You are viewing a plain text version of this content. The canonical link for it is here.

Posted to commits@druid.apache.org by GitBox <gi...@apache.org> on 2021/03/18 07:46:24 UTC

[GitHub] [druid] splunk-tschetter commented on issue #8139: KIS throwing error messages

splunk-tschetter commented on issue #8139:
URL: https://github.com/apache/druid/issues/8139#issuecomment-801706838

As @rgidwani-splunk mentions, we ran into this with druid-0.18. In our case, it seems to be some sort of race condition that exists when we assign many partitions to a single task. At least in our case, it also seems to be the result of quite a large cocktail of issues. For the bug that pdeva reported, his log line only has a single partition, so I'm not sure if what pdeva experienced and what we experienced are really the same thing, but I'll go into what I've been able to piece together.

I'll start by saying that this issue and error resulted in the ingestion not making any progress (all tasks would fail because of not being able to commit offsets). We worked around that issue by setting the number of tasks equal to the number of kafka partitions that we have, this has allowed our tasks to make forward progress without hindrance.

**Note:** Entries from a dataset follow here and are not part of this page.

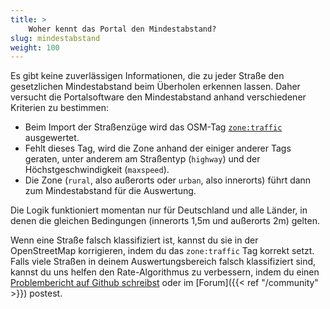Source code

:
 ```yaml
---
title: >
    Woher kennt das Portal den Mindestabstand?
slug: mindestabstand
weight: 100
---
```


Es gibt keine zuverlässigen Informationen, die zu jeder Straße den gesetzlichen
Mindestabstand beim Überholen erkennen lassen. Daher versucht die Portalsoftware
den Mindestabstand anhand verschiedener Kriterien zu bestimmen:

- Beim Import der Straßenzüge wird das OSM-Tag
  [`zone:traffic`](https://wiki.openstreetmap.org/wiki/Key:zone:traffic)
  ausgewertet.
- Fehlt dieses Tag, wird die Zone anhand der einiger anderer Tags geraten, unter
  anderem am Straßentyp (`highway`) und der Höchstgeschwindigkeit (`maxspeed`).
- Die Zone (`rural`, also außerorts oder `urban`, also innerorts) führt dann
  zum Mindestabstand für die Auswertung.

Die Logik funktioniert momentan nur für Deutschland und alle Länder, in denen
die gleichen Bedingungen (innerorts 1,5m und außerorts 2m) gelten.

Wenn eine Straße falsch klassifiziert ist, kannst du sie in der OpenStreetMap
korrigieren, indem du das `zone:traffic` Tag korrekt setzt. Falls viele Straßen
in deinem Auswertungsbereich falsch klassifiziert sind, kannst du uns helfen
den Rate-Algorithmus zu verbessern, indem du einen [Problembericht auf Github
schreibst](https://github.com/openbikesensor/portal/issues/new) oder im [Forum]({{< ref "/community" >}})
postest.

After looking at the logs from the overlord and tasks that failed, it appears that what happens is

1) At the end of the time of the task (1 hour), the overlord pauses, gets the current offsets and sets end offsets for the tasks in the replica sets.
2) Each task accepts the intended end offsets and starts processing to try to achieve them
3) After 30 minutes, the tasks still haven't caught up and committed a full set of segments. They get killed.
4) In the meantime, the "new hour" tasks never get to commit anything because the previous tasks haven't actually completed committing their own set of tasks yet (i.e. when the new tasks go to commit, the offsets sitting in the DB for the most up to date segment are still ones from the previous tasks that were trying to work their way up to the final offsets)
5) Because the previous tasks were killed without ever catching up, the system gets into a bad state where the supervisor is firing up new tasks based on the offsets that the previous tasks should've worked their way up to, but the previous tasks are not around to complete their job.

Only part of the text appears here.